In fact, we're almost out of space to store it, he adds. "Because land storage cannot be found, they are now storing oil on ships. Right now, just floating around in the ocean somewhere, there are oil supertankers filled with about 80 million barrels of crude—oil that in many cases is having a hard time finding a port to unload. This is the most oil in floating storage in at least 20 years.”
Global oil demand, which was supposed to grow unabated, has stalled, Flynn says. World oil consumption will fall 1 million barrels, to 84.7 million/day, which is the largest drop in global demand in 27 years, according to the International Energy Agency.
The US Department of Energy sees an even greater drop—1.2 million barrels/day in 2009. This will be the first time since 1982-83 that consumption has dropped for two consecutive years, the Dallas Fed economists point out.
The seeds of the next boom are being planted right now, Flynn declares. "In response to lower prices, "OPEC is cutting production by more than 4 million barrels/day and may cut more as it tries to lower supply. It is also postponing 35 out of 150 oil and gas production projects.

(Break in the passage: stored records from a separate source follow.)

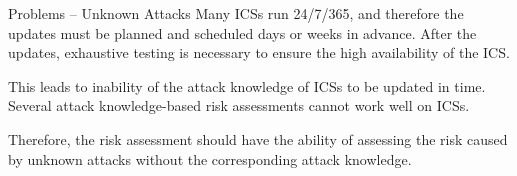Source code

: \begin{frame}{Problems -- Unknown Attacks}\label{Introduction: Problem of Unknown Attacks}
    Many ICSs run 24/7/365, and therefore the updates must be planned and scheduled days or weeks in advance. After the updates, exhaustive testing is necessary to ensure the high availability of the ICS.
    
    \pause
    This leads to inability of the attack knowledge of ICSs to be updated in time. Several attack knowledge-based risk assessments cannot work well on ICSs.

    \pause
    Therefore, the risk assessment should have the ability of assessing the risk caused by unknown attacks without the corresponding attack knowledge.
\end{frame} 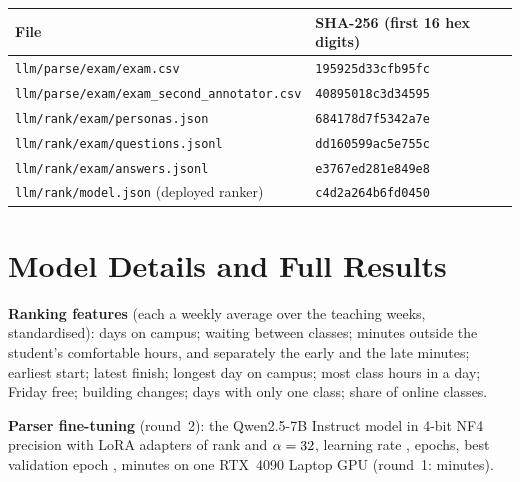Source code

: \begin{center}\small
\begin{tabular}{@{}ll@{}}
	\toprule
	File & SHA-256 (first 16 hex digits) \\
	\midrule
	\texttt{llm/parse/exam/exam.csv} & \texttt{195925d33cfb95fc} \\
	\texttt{llm/parse/exam/exam\_second\_annotator.csv} & \texttt{40895018c3d34595} \\
	\texttt{llm/rank/exam/personas.json} & \texttt{684178d7f5342a7e} \\
	\texttt{llm/rank/exam/questions.jsonl} & \texttt{dd160599ac5e755c} \\
	\texttt{llm/rank/exam/answers.jsonl} & \texttt{e3767ed281e849e8} \\
	\texttt{llm/rank/model.json} (deployed ranker) & \texttt{c4d2a264b6fd0450} \\
	\bottomrule
\end{tabular}
\end{center}

\section{Model Details and Full Results}\label{app:model}

\textbf{Ranking features} (each a weekly average over the teaching weeks, standardised): days on campus; waiting between classes; minutes outside the student's comfortable hours, and separately the early and the late minutes; earliest start; latest finish; longest day on campus; most class hours in a day; Friday free; building changes; days with only one class; share of online classes.

\textbf{Parser fine-tuning} (round~2): the Qwen2.5-7B Instruct model in 4-bit NF4 precision with LoRA adapters of rank \loraRank{} and $\alpha=\loraAlpha$, learning rate \loraLR, \loraEpochs{} epochs, best validation epoch \loraBest, \loraMinutes{} minutes on one RTX~4090 Laptop GPU (round~1: \loraMinutesOne{} minutes).

\begin{table}[ht]
	\caption{Parsing exam (\sExamS{} AI-written sentences, \sExamC{} clauses). Clauses are scored on the annotator's clause boundaries; whole sentences run the full parser and require every condition to match. 95\% bootstrap intervals over sentences.}
	\label{tab:parse}
	\centering\small
	
\end{table}

\begin{table}[ht]
	\caption{Ranking exam: \sRankExamPersonas{} new AI-written personas with the exam writer's conditions and up to 8 timetables each, \sRankQ{} questions, \sRankScored{} with a clear answer (\sRankSame{} ``about the same'' not scored). Intervals resample personas. Top-3 hit is the share of the answerers' top three recovered, weighted for ties; ties cap it at \rCeiling.}
	\label{tab:rank}
	\centering\small
	
\end{table}

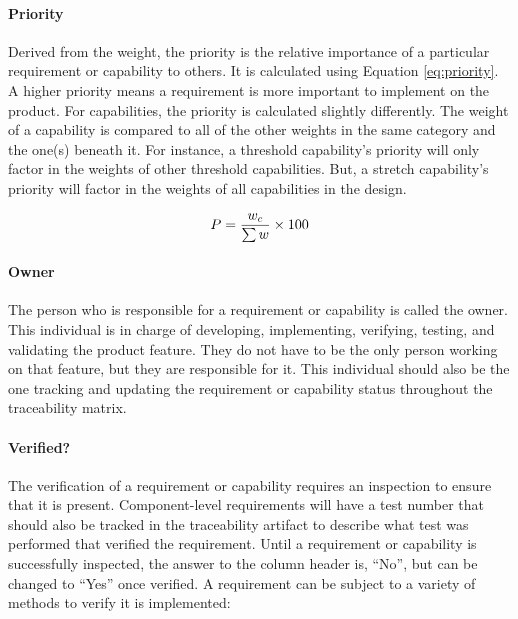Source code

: \paragraph*{Priority} Derived from the weight, the priority is the relative importance of a particular requirement or capability to others.
It is calculated using Equation \ref{eq:priority}. 
A higher priority means a requirement is more important to implement on the product.
For capabilities, the priority is calculated slightly differently.
The weight of a capability is compared to all of the other weights in the same category and the one(s) beneath it.
For instance, a threshold capability's priority will only factor in the weights of other threshold capabilities.
But, a stretch capability's priority will factor in the weights of all capabilities in the design.

\begin{equation} \labeq{priority}
    P = \frac{w_c}{\sum w} \times 100
\end{equation}

\paragraph*{Owner} The person who is responsible for a requirement or capability is called the owner.
This individual is in charge of developing, implementing, verifying, testing, and validating the product feature.
They do not have to be the only person working on that feature, but they are responsible for it.
This individual should also be the one tracking and updating the requirement or capability status throughout the traceability matrix. 

\paragraph*{Verified?} The verification of a requirement or capability requires an inspection to ensure that it is present.
Component-level requirements will have a test number that should also be tracked in the traceability artifact to describe what test was performed that verified the requirement.
Until a requirement or capability is successfully inspected, the answer to the column header is, ``No'', but can be changed to ``Yes'' once verified.
A requirement can be subject to a variety of methods to verify it is implemented:


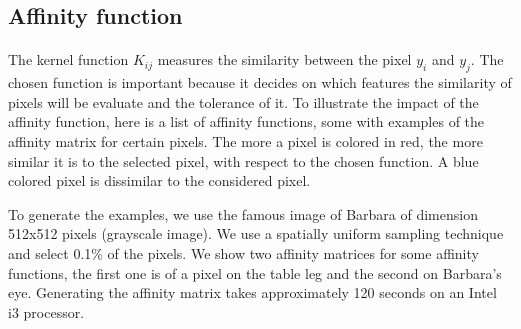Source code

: \subsection{Affinity function}
\label{subsec:kernel-variations}

\paragraph{}
The kernel function \(K_{ij}\) measures the similarity between the pixel \(y_i\) and \(y_j\).
The chosen function is important because it decides on which features the similarity of pixels will be evaluate and the tolerance of it.
To illustrate the impact of the affinity function, here is a list of affinity functions, some with examples of the affinity matrix for certain pixels.
The more a pixel is colored in red, the more similar it is to the selected pixel, with respect to the chosen function.
A blue colored pixel is dissimilar to the considered pixel.

To generate the examples, we use the famous image of Barbara of dimension 512x512 pixels (grayscale image).
We use a spatially uniform sampling technique and select 0.1\% of the pixels.
We show two affinity matrices for some affinity functions, the first one is of a pixel on the table leg and the second on Barbara's eye.
Generating the affinity matrix takes approximately 120 seconds on an Intel i3 processor.

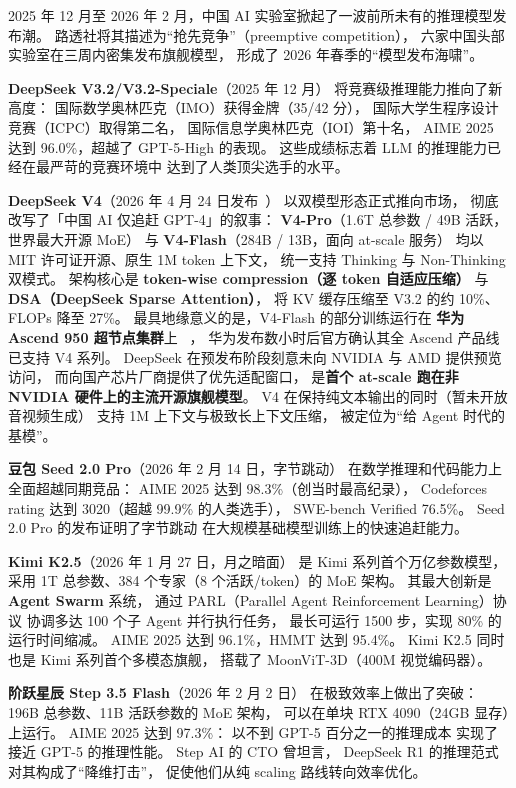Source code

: 2025 年 12 月至 2026 年 2 月，中国 AI 实验室掀起了一波前所未有的推理模型发布潮。
路透社将其描述为“抢先竞争”（preemptive competition），
六家中国头部实验室在三周内密集发布旗舰模型，
形成了 2026 年春季的“模型发布海啸”。

\textbf{DeepSeek V3.2/V3.2-Speciale}（2025 年 12 月）
将竞赛级推理能力推向了新高度：
国际数学奥林匹克（IMO）获得金牌（35/42 分），
国际大学生程序设计竞赛（ICPC）取得第二名，
国际信息学奥林匹克（IOI）第十名，
AIME 2025 达到 96.0\%，超越了 GPT-5-High 的表现。
这些成绩标志着 LLM 的推理能力已经在最严苛的竞赛环境中
达到了人类顶尖选手的水平。

\textbf{DeepSeek V4}（2026 年 4 月 24 日发布~\cite{deepseek_v4_release_2026}）
以双模型形态正式推向市场，
彻底改写了「中国 AI 仅追赶 GPT-4」的叙事：
\textbf{V4-Pro}（1.6T 总参数 / 49B 活跃，世界最大开源 MoE）
与 \textbf{V4-Flash}（284B / 13B，面向 at-scale 服务）
均以 MIT 许可证开源、原生 1M token 上下文，
统一支持 Thinking 与 Non-Thinking 双模式。
架构核心是
\textbf{token-wise compression（逐 token 自适应压缩）}
与 \textbf{DSA（DeepSeek Sparse Attention）}，
将 KV 缓存压缩至 V3.2 的约 10\%、FLOPs 降至 27\%。
最具地缘意义的是，V4-Flash 的部分训练运行在
\textbf{华为 Ascend 950 超节点集群}上%
~\cite{deepseek_v4_huawei_2026}，
华为发布数小时后官方确认其全 Ascend 产品线已支持 V4 系列。
DeepSeek 在预发布阶段刻意未向 NVIDIA 与 AMD 提供预览访问，
而向国产芯片厂商提供了优先适配窗口，
是\textbf{首个 at-scale 跑在非 NVIDIA 硬件上的主流开源旗舰模型}。
V4 在保持纯文本输出的同时（暂未开放音视频生成）
支持 1M 上下文与极致长上下文压缩，
被定位为“给 Agent 时代的基模”。

\textbf{豆包 Seed 2.0 Pro}（2026 年 2 月 14 日，字节跳动）
在数学推理和代码能力上全面超越同期竞品：
AIME 2025 达到 98.3\%（创当时最高纪录），
Codeforces rating 达到 3020（超越 99.9\% 的人类选手），
SWE-bench Verified 76.5\%。
Seed 2.0 Pro 的发布证明了字节跳动
在大规模基础模型训练上的快速追赶能力。

\textbf{Kimi K2.5}（2026 年 1 月 27 日，月之暗面）
是 Kimi 系列首个万亿参数模型，
采用 1T 总参数、384 个专家（8 个活跃/token）的 MoE 架构。
其最大创新是 \textbf{Agent Swarm} 系统，
通过 PARL（Parallel Agent Reinforcement Learning）协议
协调多达 100 个子 Agent 并行执行任务，
最长可运行 1500 步，实现 80\% 的运行时间缩减。
AIME 2025 达到 96.1\%，HMMT 达到 95.4\%。
Kimi K2.5 同时也是 Kimi 系列首个多模态旗舰，
搭载了 MoonViT-3D（400M 视觉编码器）。

\textbf{阶跃星辰 Step 3.5 Flash}（2026 年 2 月 2 日）
在极致效率上做出了突破：
196B 总参数、11B 活跃参数的 MoE 架构，
可以在单块 RTX 4090（24GB 显存）上运行。
AIME 2025 达到 97.3\%：
以不到 GPT-5 百分之一的推理成本
实现了接近 GPT-5 的推理性能。
Step AI 的 CTO 曾坦言，
DeepSeek R1 的推理范式对其构成了“降维打击”，
促使他们从纯 scaling 路线转向效率优化。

These delays mean that OPEC will not hit its target to increase capacity by 5 million barrels/day by 2012.”
The fact that nearby futures are more than $21/barrel below prices for December 2010 indicates "the futures market is predicting that the excess production capacity today will be trimmed and future demand will rebound, resulting in higher prices,” according to the Dallas Fed economists.
Before we pick a bottom, we need to see a reduction in supply and the world economy has to turn around, Flynn says.